▶ How to complete this task
Using the records that follow, tally the lines containing the word "управления" and state only the count.

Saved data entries
"""

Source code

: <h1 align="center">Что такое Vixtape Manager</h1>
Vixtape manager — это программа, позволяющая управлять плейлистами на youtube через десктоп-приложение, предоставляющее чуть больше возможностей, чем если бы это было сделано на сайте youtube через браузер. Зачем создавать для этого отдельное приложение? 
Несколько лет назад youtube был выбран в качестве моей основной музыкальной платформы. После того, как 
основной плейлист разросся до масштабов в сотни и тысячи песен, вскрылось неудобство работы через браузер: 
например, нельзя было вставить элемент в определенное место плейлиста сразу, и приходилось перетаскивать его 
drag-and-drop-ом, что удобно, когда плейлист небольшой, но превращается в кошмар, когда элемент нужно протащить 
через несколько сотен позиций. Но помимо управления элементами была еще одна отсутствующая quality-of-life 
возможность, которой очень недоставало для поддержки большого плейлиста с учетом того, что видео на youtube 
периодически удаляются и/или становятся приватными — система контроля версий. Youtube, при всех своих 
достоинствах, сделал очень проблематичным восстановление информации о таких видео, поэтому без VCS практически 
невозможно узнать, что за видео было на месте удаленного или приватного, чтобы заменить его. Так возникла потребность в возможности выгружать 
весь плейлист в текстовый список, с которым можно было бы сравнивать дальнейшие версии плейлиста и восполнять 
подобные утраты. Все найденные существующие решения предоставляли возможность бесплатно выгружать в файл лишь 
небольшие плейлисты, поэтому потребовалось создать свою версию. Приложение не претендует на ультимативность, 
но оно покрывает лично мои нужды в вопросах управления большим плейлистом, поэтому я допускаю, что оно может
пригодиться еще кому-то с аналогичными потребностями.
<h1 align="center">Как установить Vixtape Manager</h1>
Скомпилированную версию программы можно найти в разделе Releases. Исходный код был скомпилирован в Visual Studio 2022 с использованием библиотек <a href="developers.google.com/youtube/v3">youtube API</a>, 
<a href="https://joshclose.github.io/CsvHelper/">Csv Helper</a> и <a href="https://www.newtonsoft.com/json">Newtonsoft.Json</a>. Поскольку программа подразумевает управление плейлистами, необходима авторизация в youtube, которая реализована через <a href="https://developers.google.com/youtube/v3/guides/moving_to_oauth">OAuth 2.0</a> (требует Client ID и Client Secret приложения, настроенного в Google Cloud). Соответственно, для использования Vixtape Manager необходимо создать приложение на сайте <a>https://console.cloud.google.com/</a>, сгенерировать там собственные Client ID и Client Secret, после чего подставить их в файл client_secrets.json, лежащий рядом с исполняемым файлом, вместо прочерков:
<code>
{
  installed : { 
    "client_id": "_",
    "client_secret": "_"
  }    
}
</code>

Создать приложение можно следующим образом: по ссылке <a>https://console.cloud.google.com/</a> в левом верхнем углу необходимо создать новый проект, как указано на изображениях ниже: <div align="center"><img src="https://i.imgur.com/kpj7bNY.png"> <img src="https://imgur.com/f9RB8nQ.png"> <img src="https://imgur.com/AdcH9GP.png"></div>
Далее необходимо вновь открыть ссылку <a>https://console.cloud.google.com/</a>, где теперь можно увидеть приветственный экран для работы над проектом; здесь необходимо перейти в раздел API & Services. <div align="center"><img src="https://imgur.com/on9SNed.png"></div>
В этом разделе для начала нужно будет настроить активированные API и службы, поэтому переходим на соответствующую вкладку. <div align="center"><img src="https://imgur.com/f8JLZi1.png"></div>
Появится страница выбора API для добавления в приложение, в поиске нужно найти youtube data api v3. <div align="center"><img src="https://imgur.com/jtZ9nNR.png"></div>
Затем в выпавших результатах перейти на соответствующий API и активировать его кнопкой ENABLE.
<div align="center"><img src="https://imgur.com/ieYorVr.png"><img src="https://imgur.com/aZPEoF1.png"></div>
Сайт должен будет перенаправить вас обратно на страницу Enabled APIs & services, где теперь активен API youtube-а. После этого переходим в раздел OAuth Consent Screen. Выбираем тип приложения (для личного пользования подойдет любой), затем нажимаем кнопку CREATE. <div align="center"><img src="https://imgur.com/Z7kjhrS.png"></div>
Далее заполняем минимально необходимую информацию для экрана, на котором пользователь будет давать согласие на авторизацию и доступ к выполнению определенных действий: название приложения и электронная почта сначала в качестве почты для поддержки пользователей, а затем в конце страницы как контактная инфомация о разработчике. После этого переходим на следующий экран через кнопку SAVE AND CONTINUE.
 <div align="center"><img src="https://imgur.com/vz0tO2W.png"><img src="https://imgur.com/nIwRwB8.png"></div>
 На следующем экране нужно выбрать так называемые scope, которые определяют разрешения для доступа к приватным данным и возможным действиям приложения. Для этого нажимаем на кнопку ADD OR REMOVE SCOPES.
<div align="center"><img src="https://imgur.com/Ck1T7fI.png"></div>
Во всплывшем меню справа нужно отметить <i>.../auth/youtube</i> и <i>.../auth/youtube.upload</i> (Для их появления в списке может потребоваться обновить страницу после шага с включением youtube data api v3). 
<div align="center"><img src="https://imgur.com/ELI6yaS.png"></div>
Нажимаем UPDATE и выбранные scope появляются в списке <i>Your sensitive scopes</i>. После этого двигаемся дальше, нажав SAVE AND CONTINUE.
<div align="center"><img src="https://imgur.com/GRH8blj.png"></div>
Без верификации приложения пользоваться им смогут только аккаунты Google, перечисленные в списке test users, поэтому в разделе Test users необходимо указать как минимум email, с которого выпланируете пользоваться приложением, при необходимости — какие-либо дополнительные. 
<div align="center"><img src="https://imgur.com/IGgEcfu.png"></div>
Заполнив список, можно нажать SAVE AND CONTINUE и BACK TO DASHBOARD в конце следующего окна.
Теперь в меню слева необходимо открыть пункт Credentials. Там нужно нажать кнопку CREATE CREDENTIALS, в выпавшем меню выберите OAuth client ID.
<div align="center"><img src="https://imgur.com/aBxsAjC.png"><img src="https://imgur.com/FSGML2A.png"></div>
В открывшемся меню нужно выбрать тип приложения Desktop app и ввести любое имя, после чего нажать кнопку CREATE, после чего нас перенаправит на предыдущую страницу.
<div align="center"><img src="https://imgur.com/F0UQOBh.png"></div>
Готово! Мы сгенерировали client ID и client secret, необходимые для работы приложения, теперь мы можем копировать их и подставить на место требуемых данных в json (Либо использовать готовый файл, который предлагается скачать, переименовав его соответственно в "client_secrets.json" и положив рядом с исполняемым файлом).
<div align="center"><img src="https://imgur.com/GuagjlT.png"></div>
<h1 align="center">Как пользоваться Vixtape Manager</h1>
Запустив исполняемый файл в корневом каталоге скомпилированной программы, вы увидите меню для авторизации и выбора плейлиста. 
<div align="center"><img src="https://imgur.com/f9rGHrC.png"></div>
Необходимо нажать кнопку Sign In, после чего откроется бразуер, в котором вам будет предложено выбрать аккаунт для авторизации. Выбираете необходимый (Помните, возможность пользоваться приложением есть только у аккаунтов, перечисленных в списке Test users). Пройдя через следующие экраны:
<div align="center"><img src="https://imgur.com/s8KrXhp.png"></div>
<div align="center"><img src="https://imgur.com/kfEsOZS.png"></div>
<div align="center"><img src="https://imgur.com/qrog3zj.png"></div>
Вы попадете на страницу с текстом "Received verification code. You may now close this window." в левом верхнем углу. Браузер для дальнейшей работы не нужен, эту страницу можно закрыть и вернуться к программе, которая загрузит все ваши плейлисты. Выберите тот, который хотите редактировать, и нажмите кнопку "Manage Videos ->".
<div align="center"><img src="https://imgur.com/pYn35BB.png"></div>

"""

▶ Response below
2